In 2016 we and our fellow environmental organizations reached agreement on protecting 80% the Great Bear Rainforest’s old-growth ecosystems with the true title-holders of the land (First Nations), the provincial government and industry. It only took 20 years to reach (for me about 10 of those years). It was nevertheless a huge achievement for me personally and professionally. It is far from a perfect agreement but it has created a solid foundation for First Nations in that region to exercise their rights, title, governance and stewardship of their lands, without going down what can be a deep rabbit hole of treaty-making.
The wrap up and final implementation of the Great Bear Rainforest Agreements began a new transition into a new chapter in my life. I began working on caribou protection in the interior of BC as well as helping protect boreal forest.

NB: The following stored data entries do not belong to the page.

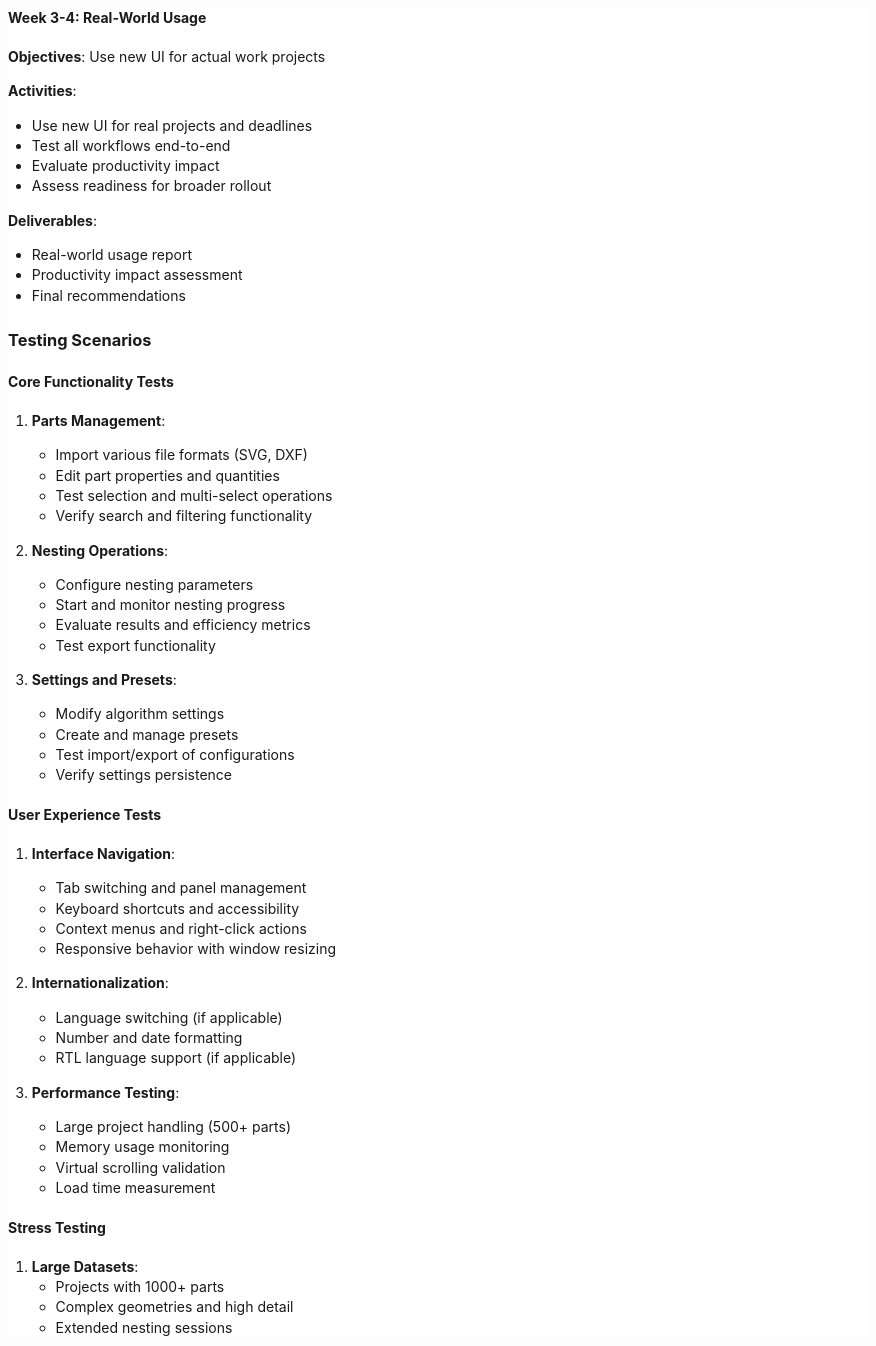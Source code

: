 #### Week 3-4: Real-World Usage
**Objectives**: Use new UI for actual work projects

**Activities**:
- Use new UI for real projects and deadlines
- Test all workflows end-to-end
- Evaluate productivity impact
- Assess readiness for broader rollout

**Deliverables**:
- Real-world usage report
- Productivity impact assessment
- Final recommendations

### Testing Scenarios

#### Core Functionality Tests
1. **Parts Management**:
   - Import various file formats (SVG, DXF)
   - Edit part properties and quantities
   - Test selection and multi-select operations
   - Verify search and filtering functionality

2. **Nesting Operations**:
   - Configure nesting parameters
   - Start and monitor nesting progress
   - Evaluate results and efficiency metrics
   - Test export functionality

3. **Settings and Presets**:
   - Modify algorithm settings
   - Create and manage presets
   - Test import/export of configurations
   - Verify settings persistence

#### User Experience Tests
1. **Interface Navigation**:
   - Tab switching and panel management
   - Keyboard shortcuts and accessibility
   - Context menus and right-click actions
   - Responsive behavior with window resizing

2. **Internationalization**:
   - Language switching (if applicable)
   - Number and date formatting
   - RTL language support (if applicable)

3. **Performance Testing**:
   - Large project handling (500+ parts)
   - Memory usage monitoring
   - Virtual scrolling validation
   - Load time measurement

#### Stress Testing
1. **Large Datasets**:
   - Projects with 1000+ parts
   - Complex geometries and high detail
   - Extended nesting sessions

However, the deep veins of social justice and community building continue to run through me, and so that has resulted in my getting involved in helping Indigenous governments create protected areas according to their values, and in stepping up to coordinate the 2018 Annual Community Yoga Retreat on Saltspring Island. And this all has been marked by moving to Duncan last summer. On the surface these veins seem to run parallel but to me they weave around each other because on the whole what has motivated me has been the need to help contribute to a better world – through community work, through service to all manner of life, through being a good parent and a good male role model to my boys.
There is an online quote attributed to the late Babaji from 1987: “There is no negativity toward the world if one understands that the world is a ground for experiencing the world, and for finally getting liberation from the experiences.”
As I have moved through life from the ancient Atlantic shores of Portugal to the hard inner city of Toronto and now to the ancient rainforest lands of the peoples of the Pacific Northwest, I have come to see indeed that the worlds I have inhabited, despite the sufferings of self and others, have created the foundations to help me understand those experiences. And yet I have never really thought about attaining liberation from those experiences – just the deep impulse to serve where I am. I have much to learn as I continue to move through life and I am grateful for the teachings of great people in my life – whether the elders and youth of First Nations communities I have spent time in, or my boys, or the women in my life, or Dzongsar Kheyntse Rinpoche or Babaji – that carry me through these great oceans of love and experience, crazy pants and all.
There is one dream, a recent one, that in a way encapsulates what I have been writing about here in a single image: Hours before the announcement of Babaji’s passing I had this very vivid dream that he was surrounded as he lay flat in a holy pool of water edged by ancient stones with flowers over and around him, by those that loved and revered him. This is community. This is service. This is love and beauty.